▶ What to work on
Nothing but the lines holding the string "totalScore" should appear in the answer. Copy them from the entries.

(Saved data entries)
------------

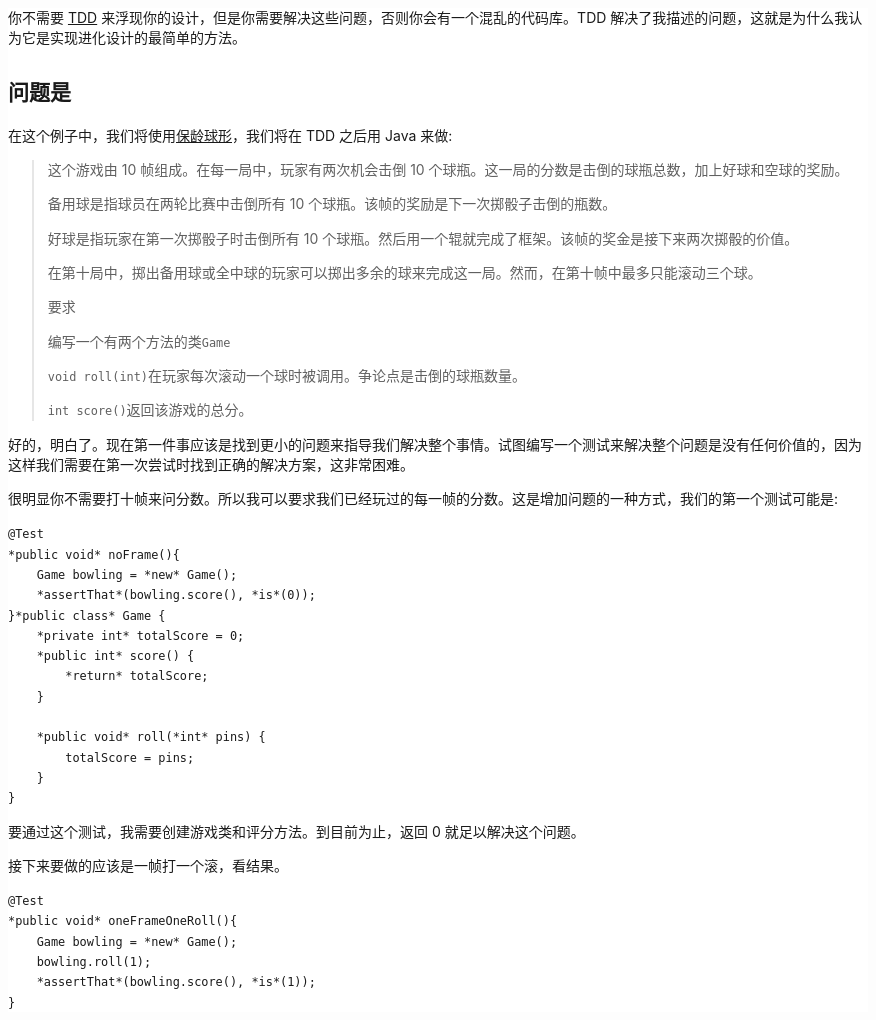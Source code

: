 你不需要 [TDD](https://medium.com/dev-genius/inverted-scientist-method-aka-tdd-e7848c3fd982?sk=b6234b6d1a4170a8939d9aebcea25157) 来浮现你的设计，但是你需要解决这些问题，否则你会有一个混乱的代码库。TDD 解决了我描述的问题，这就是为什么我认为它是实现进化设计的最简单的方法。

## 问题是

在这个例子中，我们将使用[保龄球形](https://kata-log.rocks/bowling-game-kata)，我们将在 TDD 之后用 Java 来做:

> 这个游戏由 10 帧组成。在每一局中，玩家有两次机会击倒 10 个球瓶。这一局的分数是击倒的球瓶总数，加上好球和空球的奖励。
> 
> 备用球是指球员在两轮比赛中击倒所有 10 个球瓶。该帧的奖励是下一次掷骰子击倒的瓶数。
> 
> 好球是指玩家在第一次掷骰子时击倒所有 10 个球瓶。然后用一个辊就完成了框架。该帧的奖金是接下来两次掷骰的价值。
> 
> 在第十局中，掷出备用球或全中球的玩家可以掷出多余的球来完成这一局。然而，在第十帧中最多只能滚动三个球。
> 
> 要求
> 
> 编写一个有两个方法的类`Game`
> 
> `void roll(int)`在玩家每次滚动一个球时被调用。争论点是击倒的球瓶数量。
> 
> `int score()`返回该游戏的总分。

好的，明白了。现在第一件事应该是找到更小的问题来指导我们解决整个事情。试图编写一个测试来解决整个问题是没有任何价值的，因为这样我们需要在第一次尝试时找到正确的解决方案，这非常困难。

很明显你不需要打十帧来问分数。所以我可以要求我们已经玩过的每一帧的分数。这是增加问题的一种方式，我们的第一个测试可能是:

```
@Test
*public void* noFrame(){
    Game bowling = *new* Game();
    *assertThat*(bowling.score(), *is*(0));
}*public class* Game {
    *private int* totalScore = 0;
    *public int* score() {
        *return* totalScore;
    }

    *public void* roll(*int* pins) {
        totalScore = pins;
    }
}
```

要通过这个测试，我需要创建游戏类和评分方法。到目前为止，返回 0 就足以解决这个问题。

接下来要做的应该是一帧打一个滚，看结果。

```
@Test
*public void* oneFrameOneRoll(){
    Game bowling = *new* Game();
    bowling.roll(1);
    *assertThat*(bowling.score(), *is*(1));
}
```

------------

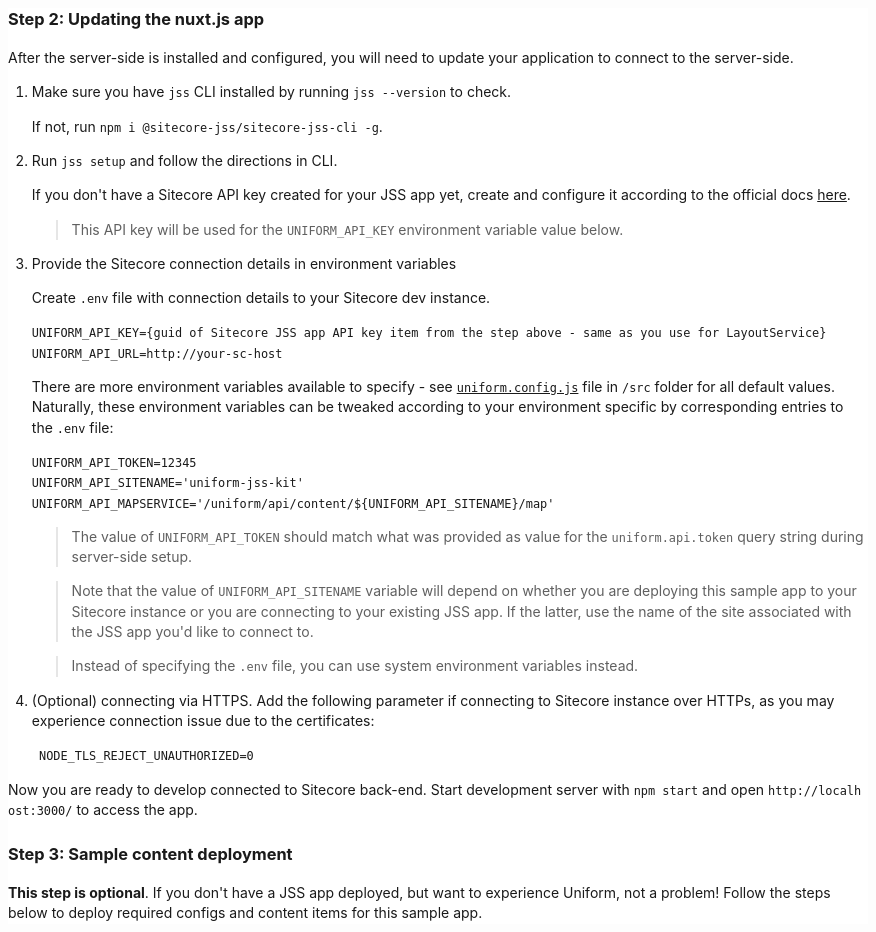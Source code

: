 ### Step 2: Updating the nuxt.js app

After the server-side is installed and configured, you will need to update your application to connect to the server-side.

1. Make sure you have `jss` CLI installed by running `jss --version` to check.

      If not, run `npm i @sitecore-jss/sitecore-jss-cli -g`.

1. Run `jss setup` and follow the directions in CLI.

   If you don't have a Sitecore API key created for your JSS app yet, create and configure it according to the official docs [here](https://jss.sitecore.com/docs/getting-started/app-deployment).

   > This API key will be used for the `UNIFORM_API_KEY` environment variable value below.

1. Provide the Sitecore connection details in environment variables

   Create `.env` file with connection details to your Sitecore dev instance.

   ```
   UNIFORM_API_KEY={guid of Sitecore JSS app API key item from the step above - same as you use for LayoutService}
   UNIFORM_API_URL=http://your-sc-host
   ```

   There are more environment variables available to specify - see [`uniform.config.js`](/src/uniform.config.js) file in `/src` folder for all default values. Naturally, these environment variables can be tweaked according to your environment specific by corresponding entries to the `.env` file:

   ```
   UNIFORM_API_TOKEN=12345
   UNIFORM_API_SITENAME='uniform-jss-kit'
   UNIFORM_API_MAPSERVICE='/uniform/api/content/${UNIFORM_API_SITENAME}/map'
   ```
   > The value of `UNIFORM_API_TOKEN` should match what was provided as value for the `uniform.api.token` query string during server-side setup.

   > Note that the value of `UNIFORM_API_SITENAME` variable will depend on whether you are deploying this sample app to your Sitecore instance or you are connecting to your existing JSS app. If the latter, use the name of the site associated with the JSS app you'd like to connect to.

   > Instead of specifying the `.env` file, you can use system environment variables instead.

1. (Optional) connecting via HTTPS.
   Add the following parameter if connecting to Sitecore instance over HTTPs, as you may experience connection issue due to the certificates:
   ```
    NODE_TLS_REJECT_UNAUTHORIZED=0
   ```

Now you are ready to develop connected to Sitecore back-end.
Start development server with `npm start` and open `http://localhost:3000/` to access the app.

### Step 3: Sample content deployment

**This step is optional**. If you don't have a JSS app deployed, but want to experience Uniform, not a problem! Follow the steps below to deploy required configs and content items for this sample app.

------------

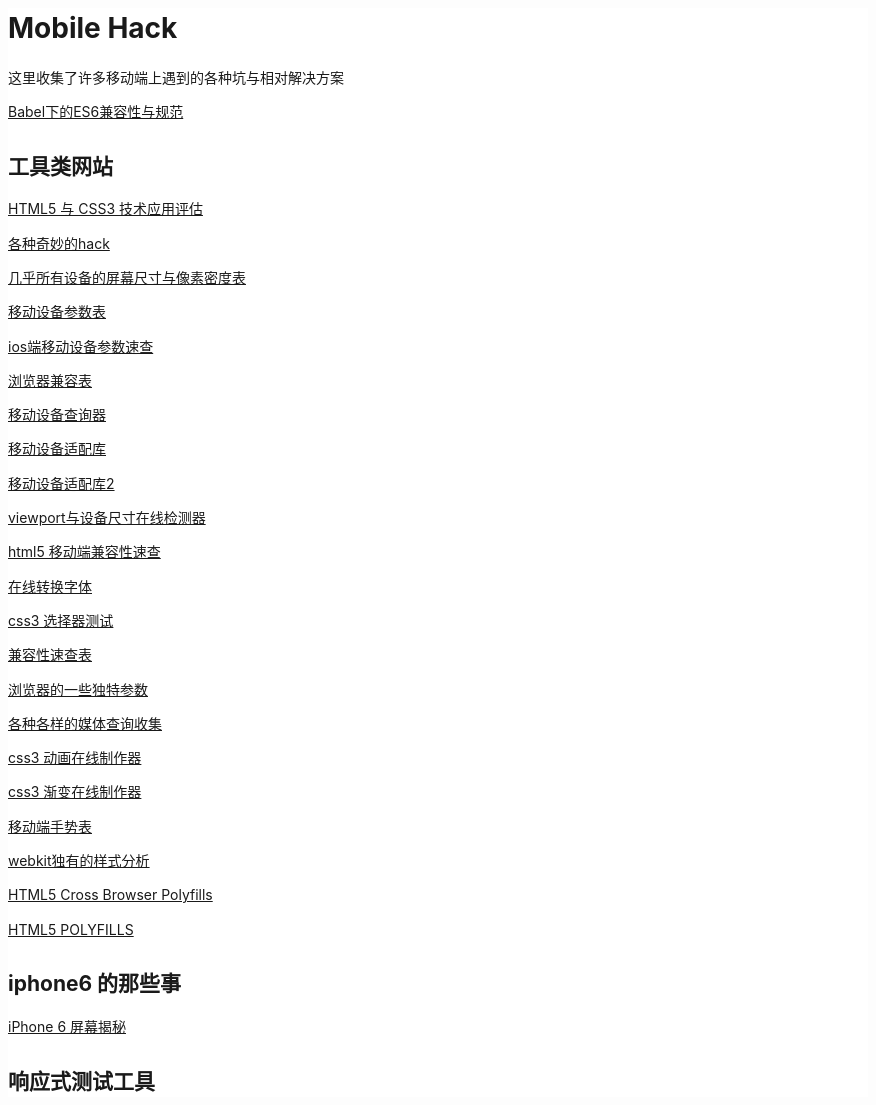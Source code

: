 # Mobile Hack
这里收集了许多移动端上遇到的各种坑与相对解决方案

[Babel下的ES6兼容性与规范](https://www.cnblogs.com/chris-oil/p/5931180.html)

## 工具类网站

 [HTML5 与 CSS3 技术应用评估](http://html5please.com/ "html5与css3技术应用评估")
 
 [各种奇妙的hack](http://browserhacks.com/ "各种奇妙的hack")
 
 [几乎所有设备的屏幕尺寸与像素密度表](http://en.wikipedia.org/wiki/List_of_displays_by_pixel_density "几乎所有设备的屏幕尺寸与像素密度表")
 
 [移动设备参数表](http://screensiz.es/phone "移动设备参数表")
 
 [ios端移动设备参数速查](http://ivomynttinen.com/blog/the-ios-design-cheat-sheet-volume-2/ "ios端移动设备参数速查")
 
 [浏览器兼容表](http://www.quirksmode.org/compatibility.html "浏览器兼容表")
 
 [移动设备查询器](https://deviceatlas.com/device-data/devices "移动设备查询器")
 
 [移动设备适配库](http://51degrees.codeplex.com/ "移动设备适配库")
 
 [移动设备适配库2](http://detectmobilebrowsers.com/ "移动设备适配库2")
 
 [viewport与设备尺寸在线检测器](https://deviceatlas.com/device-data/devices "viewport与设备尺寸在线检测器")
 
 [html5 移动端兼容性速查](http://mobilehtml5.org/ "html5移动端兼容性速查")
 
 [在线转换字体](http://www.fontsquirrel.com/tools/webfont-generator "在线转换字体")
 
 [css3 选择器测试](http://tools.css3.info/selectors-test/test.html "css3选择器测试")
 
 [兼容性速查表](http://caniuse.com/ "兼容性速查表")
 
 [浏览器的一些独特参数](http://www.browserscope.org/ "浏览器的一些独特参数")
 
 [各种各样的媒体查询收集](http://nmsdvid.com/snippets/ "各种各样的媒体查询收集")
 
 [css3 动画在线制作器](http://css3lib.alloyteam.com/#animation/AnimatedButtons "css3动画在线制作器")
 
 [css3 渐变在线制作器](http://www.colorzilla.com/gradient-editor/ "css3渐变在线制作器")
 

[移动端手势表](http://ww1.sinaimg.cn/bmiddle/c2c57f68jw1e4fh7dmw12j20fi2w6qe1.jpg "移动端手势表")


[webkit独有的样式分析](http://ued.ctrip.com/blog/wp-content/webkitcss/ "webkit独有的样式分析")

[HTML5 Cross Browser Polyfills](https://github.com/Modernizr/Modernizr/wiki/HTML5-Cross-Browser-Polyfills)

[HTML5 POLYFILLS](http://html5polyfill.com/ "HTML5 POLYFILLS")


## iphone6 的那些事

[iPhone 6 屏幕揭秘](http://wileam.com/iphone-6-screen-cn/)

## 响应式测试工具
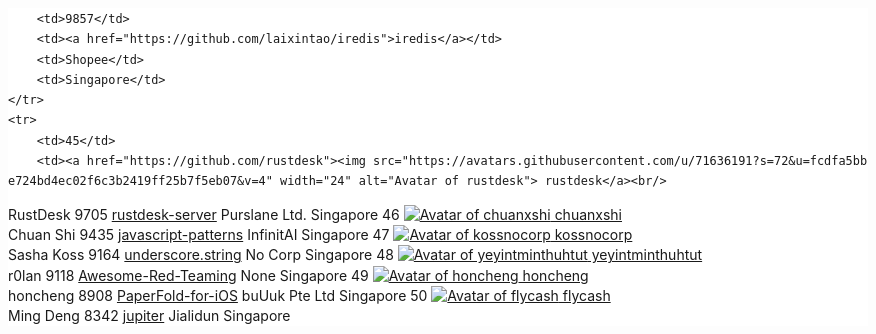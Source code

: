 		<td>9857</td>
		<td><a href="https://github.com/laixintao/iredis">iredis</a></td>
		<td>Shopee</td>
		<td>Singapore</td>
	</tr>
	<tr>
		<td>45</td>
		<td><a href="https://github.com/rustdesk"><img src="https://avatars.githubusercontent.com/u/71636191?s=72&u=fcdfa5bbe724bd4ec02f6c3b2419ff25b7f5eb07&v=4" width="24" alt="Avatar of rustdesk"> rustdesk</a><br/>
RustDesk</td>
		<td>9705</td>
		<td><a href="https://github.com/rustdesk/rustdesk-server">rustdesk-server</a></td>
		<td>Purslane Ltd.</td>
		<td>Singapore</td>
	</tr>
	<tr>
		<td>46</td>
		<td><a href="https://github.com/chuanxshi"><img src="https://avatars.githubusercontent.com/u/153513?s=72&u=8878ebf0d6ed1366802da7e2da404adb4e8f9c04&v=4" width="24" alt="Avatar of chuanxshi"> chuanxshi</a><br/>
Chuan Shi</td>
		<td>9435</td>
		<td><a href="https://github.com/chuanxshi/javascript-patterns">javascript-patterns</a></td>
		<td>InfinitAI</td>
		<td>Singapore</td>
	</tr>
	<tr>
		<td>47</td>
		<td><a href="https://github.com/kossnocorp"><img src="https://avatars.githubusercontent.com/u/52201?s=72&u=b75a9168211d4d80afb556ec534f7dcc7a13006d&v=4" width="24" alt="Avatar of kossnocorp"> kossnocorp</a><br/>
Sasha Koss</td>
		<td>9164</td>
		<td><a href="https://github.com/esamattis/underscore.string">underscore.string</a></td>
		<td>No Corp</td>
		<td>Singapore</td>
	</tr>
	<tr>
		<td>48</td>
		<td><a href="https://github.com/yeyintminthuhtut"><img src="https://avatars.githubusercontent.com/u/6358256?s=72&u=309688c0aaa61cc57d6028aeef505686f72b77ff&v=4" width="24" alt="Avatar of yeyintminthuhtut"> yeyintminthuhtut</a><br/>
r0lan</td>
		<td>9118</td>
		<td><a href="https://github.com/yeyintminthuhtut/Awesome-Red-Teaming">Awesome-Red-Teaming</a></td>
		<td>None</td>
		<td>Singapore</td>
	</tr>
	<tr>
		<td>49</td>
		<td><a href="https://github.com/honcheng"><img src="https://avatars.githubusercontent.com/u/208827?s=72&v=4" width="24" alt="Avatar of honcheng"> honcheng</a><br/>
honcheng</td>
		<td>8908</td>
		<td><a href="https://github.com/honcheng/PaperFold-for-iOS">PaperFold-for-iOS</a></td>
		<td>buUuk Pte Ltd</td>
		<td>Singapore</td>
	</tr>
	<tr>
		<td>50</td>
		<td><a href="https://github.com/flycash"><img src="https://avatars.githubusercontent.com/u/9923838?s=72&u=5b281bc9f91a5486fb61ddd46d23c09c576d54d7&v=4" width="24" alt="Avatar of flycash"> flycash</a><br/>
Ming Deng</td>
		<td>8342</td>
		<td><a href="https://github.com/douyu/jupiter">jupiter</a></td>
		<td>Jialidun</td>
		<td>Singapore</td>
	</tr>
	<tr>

------------

▶ Solution to this problem
    *private int* totalScore = 0;
        *return* totalScore;
        totalScore = pins;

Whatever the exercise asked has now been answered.